Expected input columns:
- timestamp, session_id, policy, workload
- task_clock, context_switches, cpu_migrations
- cycles, instructions, branches, branch_misses


In [None]:
import pandas as pd
import numpy as np
from pathlib import Path

pd.set_option("display.max_columns", 200)
pd.set_option("display.width", 120)
print("pandas", pd.__version__)
print("numpy", np.__version__)


## Load data

Set `DATA_PATHS` to one or more CSV files.

Common options:
- Upload CSV(s) into Colab runtime (left sidebar -> Files -> Upload), then use the uploaded filenames.
- Keep CSV(s) in the repo under `data/` and reference them as `data/<name>.csv`.

Tip: start with one session CSV first, then add more later.

In [None]:
# Examples:
# DATA_PATHS = ["data/results_2025-12-31_A.csv"]
# DATA_PATHS = ["results.csv"]  # if uploaded into Colab

DATA_PATHS = []

if not DATA_PATHS:
    raise ValueError("Set DATA_PATHS to one or more CSV filenames.")

dfs = []
for p in DATA_PATHS:
    if not Path(p).exists():
        raise FileNotFoundError(f"File not found: {p}")
    dfs.append(pd.read_csv(p))

raw = pd.concat(dfs, ignore_index=True)
print("Loaded shape:", raw.shape)
raw.head()

In [None]:
expected_cols = [
    "timestamp","session_id","policy","workload",
    "task_clock","context_switches","cpu_migrations",
    "cycles","instructions","branches","branch_misses"
]

missing = [c for c in expected_cols if c not in raw.columns]
extra = [c for c in raw.columns if c not in expected_cols]

if missing:
    raise ValueError(f"Missing expected columns: {missing}")
print("Extra columns:", extra)

print("dtypes:\n", raw.dtypes)
print("\nMissing values per column:\n", raw.isna().sum())

In [None]:
print("Policies:\n", raw["policy"].value_counts(), "\n")
print("Workloads:\n", raw["workload"].value_counts(), "\n")
print("Sessions:\n", raw["session_id"].value_counts(), "\n")

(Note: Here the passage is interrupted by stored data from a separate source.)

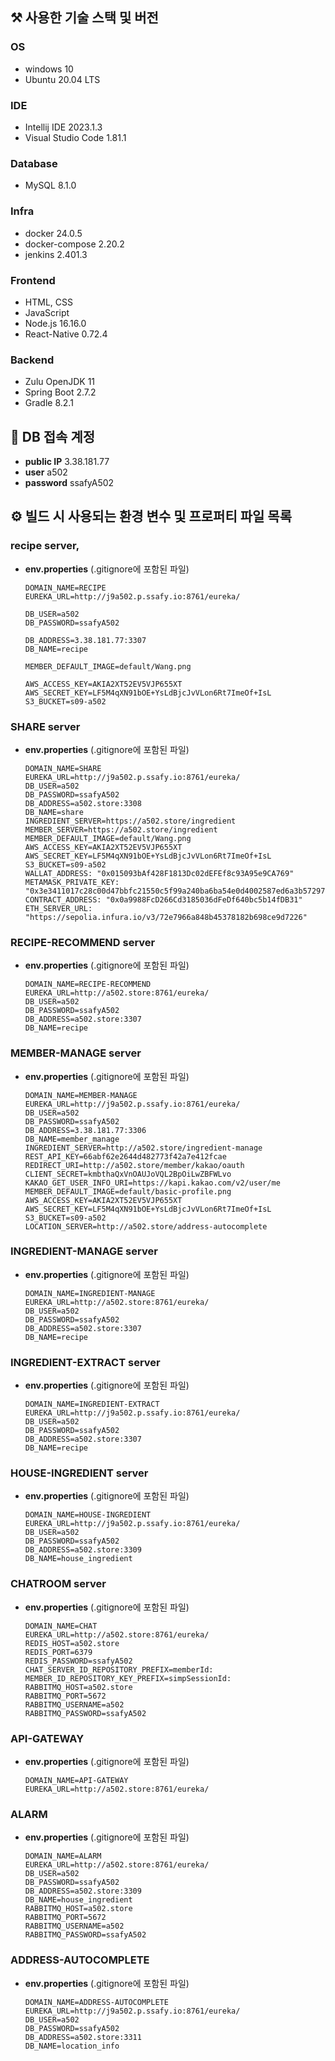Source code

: ## ⚒️ 사용한 기술 스택 및 버전

### OS

- windows 10
- Ubuntu 20.04 LTS

### IDE

- Intellij IDE 2023.1.3
- Visual Studio Code 1.81.1

### Database

- MySQL 8.1.0

### Infra

- docker 24.0.5
- docker-compose 2.20.2
- jenkins 2.401.3

### Frontend

- HTML, CSS
- JavaScript
- Node.js 16.16.0
- React-Native 0.72.4

### Backend

- Zulu OpenJDK 11
- Spring Boot 2.7.2
- Gradle 8.2.1



## 📀 DB 접속 계정

- **public IP** 3.38.181.77
- **user** a502
- **password** ssafyA502

## ⚙️ 빌드 시 사용되는 환경 변수 및 프로퍼티 파일 목록


### recipe server,

- **env.properties** (.gitignore에 포함된 파일)

  ```
  DOMAIN_NAME=RECIPE
  EUREKA_URL=http://j9a502.p.ssafy.io:8761/eureka/

  DB_USER=a502
  DB_PASSWORD=ssafyA502

  DB_ADDRESS=3.38.181.77:3307
  DB_NAME=recipe

  MEMBER_DEFAULT_IMAGE=default/Wang.png

  AWS_ACCESS_KEY=AKIA2XT52EV5VJP655XT
  AWS_SECRET_KEY=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
  S3_BUCKET=s09-a502

  ```


### SHARE server

- **env.properties** (.gitignore에 포함된 파일)
  ```
  DOMAIN_NAME=SHARE
  EUREKA_URL=http://j9a502.p.ssafy.io:8761/eureka/
  DB_USER=a502
  DB_PASSWORD=ssafyA502
  DB_ADDRESS=a502.store:3308
  DB_NAME=share
  INGREDIENT_SERVER=https://a502.store/ingredient
  MEMBER_SERVER=https://a502.store/ingredient
  MEMBER_DEFAULT_IMAGE=default/Wang.png
  AWS_ACCESS_KEY=AKIA2XT52EV5VJP655XT
  AWS_SECRET_KEY=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
  S3_BUCKET=s09-a502
  WALLAT_ADDRESS: "0x015093bAf428F1813Dc02dEFEf8c93A95e9CA769"
  METAMASK_PRIVATE_KEY: "0x3e3411017c28c00d47bbfc21550c5f99a240ba6ba54e0d4002587ed6a3b57297"
  CONTRACT_ADDRESS: "0x0a9988FcD266Cd3185036dFeDf640bc5b14fDB31"
  ETH_SERVER_URL: "https://sepolia.infura.io/v3/72e7966a848b45378182b698ce9d7226"
  ```

### RECIPE-RECOMMEND server

- **env.properties** (.gitignore에 포함된 파일)
  ```
  DOMAIN_NAME=RECIPE-RECOMMEND
  EUREKA_URL=http://a502.store:8761/eureka/
  DB_USER=a502
  DB_PASSWORD=ssafyA502
  DB_ADDRESS=a502.store:3307
  DB_NAME=recipe
  ```

### MEMBER-MANAGE server

- **env.properties** (.gitignore에 포함된 파일)
  ```
  DOMAIN_NAME=MEMBER-MANAGE
  EUREKA_URL=http://j9a502.p.ssafy.io:8761/eureka/
  DB_USER=a502
  DB_PASSWORD=ssafyA502
  DB_ADDRESS=3.38.181.77:3306
  DB_NAME=member_manage
  INGREDIENT_SERVER=http://a502.store/ingredient-manage
  REST_API_KEY=66abf62e2644d482773f42a7e412fcae
  REDIRECT_URI=http://a502.store/member/kakao/oauth
  CLIENT_SECRET=kmbthaQxVnOAUJoVQL2BpOiLwZBFWLvo
  KAKAO_GET_USER_INFO_URI=https://kapi.kakao.com/v2/user/me
  MEMBER_DEFAULT_IMAGE=default/basic-profile.png
  AWS_ACCESS_KEY=AKIA2XT52EV5VJP655XT
  AWS_SECRET_KEY=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
  S3_BUCKET=s09-a502
  LOCATION_SERVER=http://a502.store/address-autocomplete
  ```

### INGREDIENT-MANAGE server

- **env.properties** (.gitignore에 포함된 파일)
  ```
  DOMAIN_NAME=INGREDIENT-MANAGE
  EUREKA_URL=http://a502.store:8761/eureka/
  DB_USER=a502
  DB_PASSWORD=ssafyA502
  DB_ADDRESS=a502.store:3307
  DB_NAME=recipe
  ```

### INGREDIENT-EXTRACT server

- **env.properties** (.gitignore에 포함된 파일)
  ```
  DOMAIN_NAME=INGREDIENT-EXTRACT
  EUREKA_URL=http://j9a502.p.ssafy.io:8761/eureka/
  DB_USER=a502
  DB_PASSWORD=ssafyA502
  DB_ADDRESS=a502.store:3307
  DB_NAME=recipe
  ```

### HOUSE-INGREDIENT server

- **env.properties** (.gitignore에 포함된 파일)
  ```
  DOMAIN_NAME=HOUSE-INGREDIENT
  EUREKA_URL=http://j9a502.p.ssafy.io:8761/eureka/
  DB_USER=a502
  DB_PASSWORD=ssafyA502
  DB_ADDRESS=a502.store:3309
  DB_NAME=house_ingredient
  ```

### CHATROOM server

- **env.properties** (.gitignore에 포함된 파일)
  ```
  DOMAIN_NAME=CHAT
  EUREKA_URL=http://a502.store:8761/eureka/
  REDIS_HOST=a502.store
  REDIS_PORT=6379
  REDIS_PASSWORD=ssafyA502
  CHAT_SERVER_ID_REPOSITORY_PREFIX=memberId:
  MEMBER_ID_REPOSITORY_KEY_PREFIX=simpSessionId:
  RABBITMQ_HOST=a502.store
  RABBITMQ_PORT=5672
  RABBITMQ_USERNAME=a502
  RABBITMQ_PASSWORD=ssafyA502
  ```


### API-GATEWAY

- **env.properties** (.gitignore에 포함된 파일)
  ```
  DOMAIN_NAME=API-GATEWAY
  EUREKA_URL=http://a502.store:8761/eureka/
  ```


### ALARM

- **env.properties** (.gitignore에 포함된 파일)
  ```
  DOMAIN_NAME=ALARM
  EUREKA_URL=http://a502.store:8761/eureka/
  DB_USER=a502
  DB_PASSWORD=ssafyA502
  DB_ADDRESS=a502.store:3309
  DB_NAME=house_ingredient
  RABBITMQ_HOST=a502.store
  RABBITMQ_PORT=5672
  RABBITMQ_USERNAME=a502
  RABBITMQ_PASSWORD=ssafyA502
  ```

### ADDRESS-AUTOCOMPLETE

- **env.properties** (.gitignore에 포함된 파일)
  ```
  DOMAIN_NAME=ADDRESS-AUTOCOMPLETE
  EUREKA_URL=http://j9a502.p.ssafy.io:8761/eureka/
  DB_USER=a502
  DB_PASSWORD=ssafyA502
  DB_ADDRESS=a502.store:3311
  DB_NAME=location_info
  ```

print("Policy x Workload counts:\n")
pd.crosstab(raw["policy"], raw["workload"])

## Sanity checks

This is just an outlier scan to catch:
- parser errors
- missing values
- weirdly small / huge numbers


In [None]:
num_cols = [
    "task_clock","context_switches","cpu_migrations",
    "cycles","instructions","branches","branch_misses"
]
raw[num_cols].describe(percentiles=[0.01, 0.05, 0.5, 0.95, 0.99])

## Feature engineering

Compute:
- time-normalized rates (per second)
- ratios like IPC and miss rate

These will be used in the modeling notebook.

In [None]:
df = raw.copy()

# perf task-clock is in milliseconds here
df["task_sec"] = df["task_clock"] / 1000.0

# rates
df["cs_per_sec"] = df["context_switches"] / df["task_sec"]
df["mig_per_sec"] = df["cpu_migrations"] / df["task_sec"]
df["cycles_per_sec"] = df["cycles"] / df["task_sec"]
df["instr_per_sec"] = df["instructions"] / df["task_sec"]
df["branches_per_sec"] = df["branches"] / df["task_sec"]

# ratios
df["ipc"] = df["instructions"] / df["cycles"]
df["branch_miss_rate"] = df["branch_misses"] / df["branches"]

# safety
df.replace([np.inf, -np.inf], np.nan, inplace=True)

df[["cs_per_sec","mig_per_sec","ipc","branch_miss_rate"]].describe()

In [None]:
df.isna().sum().sort_values(ascending=False).head(15)

## Save clean dataset

We save Parquet for speed + preserved dtypes.
This is what Notebook 02 will load.


In [None]:
out_path = "clean_results.parquet"
df.to_parquet(out_path, index=False)
print("Wrote:", out_path)